→ **Exercise goal**: How many lines below contain the string "Curios"? Reply with the figure and no further words.

Stored items:
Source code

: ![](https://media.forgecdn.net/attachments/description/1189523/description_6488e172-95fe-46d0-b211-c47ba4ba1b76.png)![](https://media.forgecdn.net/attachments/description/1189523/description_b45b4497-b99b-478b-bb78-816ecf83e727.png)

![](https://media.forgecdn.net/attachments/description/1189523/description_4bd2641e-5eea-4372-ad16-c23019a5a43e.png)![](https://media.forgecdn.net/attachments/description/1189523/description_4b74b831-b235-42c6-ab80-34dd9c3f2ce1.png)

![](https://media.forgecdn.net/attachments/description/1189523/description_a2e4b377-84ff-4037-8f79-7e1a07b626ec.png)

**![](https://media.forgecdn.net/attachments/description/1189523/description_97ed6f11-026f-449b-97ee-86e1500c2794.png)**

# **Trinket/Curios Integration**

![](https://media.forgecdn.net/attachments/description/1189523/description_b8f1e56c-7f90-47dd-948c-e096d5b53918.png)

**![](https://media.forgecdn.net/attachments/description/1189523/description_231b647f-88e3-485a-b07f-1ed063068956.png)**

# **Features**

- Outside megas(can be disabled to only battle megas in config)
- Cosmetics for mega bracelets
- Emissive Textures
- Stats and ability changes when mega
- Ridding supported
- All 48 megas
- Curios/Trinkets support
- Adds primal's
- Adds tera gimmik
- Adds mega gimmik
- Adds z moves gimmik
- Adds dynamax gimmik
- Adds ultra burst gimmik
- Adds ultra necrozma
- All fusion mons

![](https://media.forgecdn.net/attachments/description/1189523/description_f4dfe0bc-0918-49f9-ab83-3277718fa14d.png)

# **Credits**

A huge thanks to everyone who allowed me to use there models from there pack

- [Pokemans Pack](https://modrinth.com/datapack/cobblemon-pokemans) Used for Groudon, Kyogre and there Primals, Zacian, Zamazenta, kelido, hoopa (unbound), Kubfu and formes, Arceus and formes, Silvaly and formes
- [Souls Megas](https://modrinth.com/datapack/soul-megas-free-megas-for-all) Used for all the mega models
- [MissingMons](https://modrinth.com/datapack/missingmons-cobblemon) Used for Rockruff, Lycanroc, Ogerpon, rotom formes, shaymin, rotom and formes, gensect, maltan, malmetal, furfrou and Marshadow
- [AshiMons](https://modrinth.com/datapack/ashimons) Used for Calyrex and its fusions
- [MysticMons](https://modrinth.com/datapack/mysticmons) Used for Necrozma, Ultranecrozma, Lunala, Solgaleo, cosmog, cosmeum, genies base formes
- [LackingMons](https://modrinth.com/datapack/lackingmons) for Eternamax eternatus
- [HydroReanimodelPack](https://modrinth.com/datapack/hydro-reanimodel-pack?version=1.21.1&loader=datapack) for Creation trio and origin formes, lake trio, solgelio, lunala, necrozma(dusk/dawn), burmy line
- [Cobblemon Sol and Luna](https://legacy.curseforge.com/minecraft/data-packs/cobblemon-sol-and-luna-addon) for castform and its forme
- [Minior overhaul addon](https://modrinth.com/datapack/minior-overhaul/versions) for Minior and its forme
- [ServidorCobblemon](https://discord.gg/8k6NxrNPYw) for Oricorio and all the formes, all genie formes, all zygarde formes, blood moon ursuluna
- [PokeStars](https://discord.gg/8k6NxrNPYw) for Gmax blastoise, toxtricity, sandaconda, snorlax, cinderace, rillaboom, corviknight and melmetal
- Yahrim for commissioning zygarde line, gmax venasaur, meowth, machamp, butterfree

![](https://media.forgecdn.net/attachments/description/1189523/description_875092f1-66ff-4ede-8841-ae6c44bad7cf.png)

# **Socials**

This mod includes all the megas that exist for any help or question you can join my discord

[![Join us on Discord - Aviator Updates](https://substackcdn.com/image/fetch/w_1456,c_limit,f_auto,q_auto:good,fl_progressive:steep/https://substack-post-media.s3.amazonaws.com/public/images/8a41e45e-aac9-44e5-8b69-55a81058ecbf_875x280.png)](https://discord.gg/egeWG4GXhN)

→ **Solution to the problem**: 2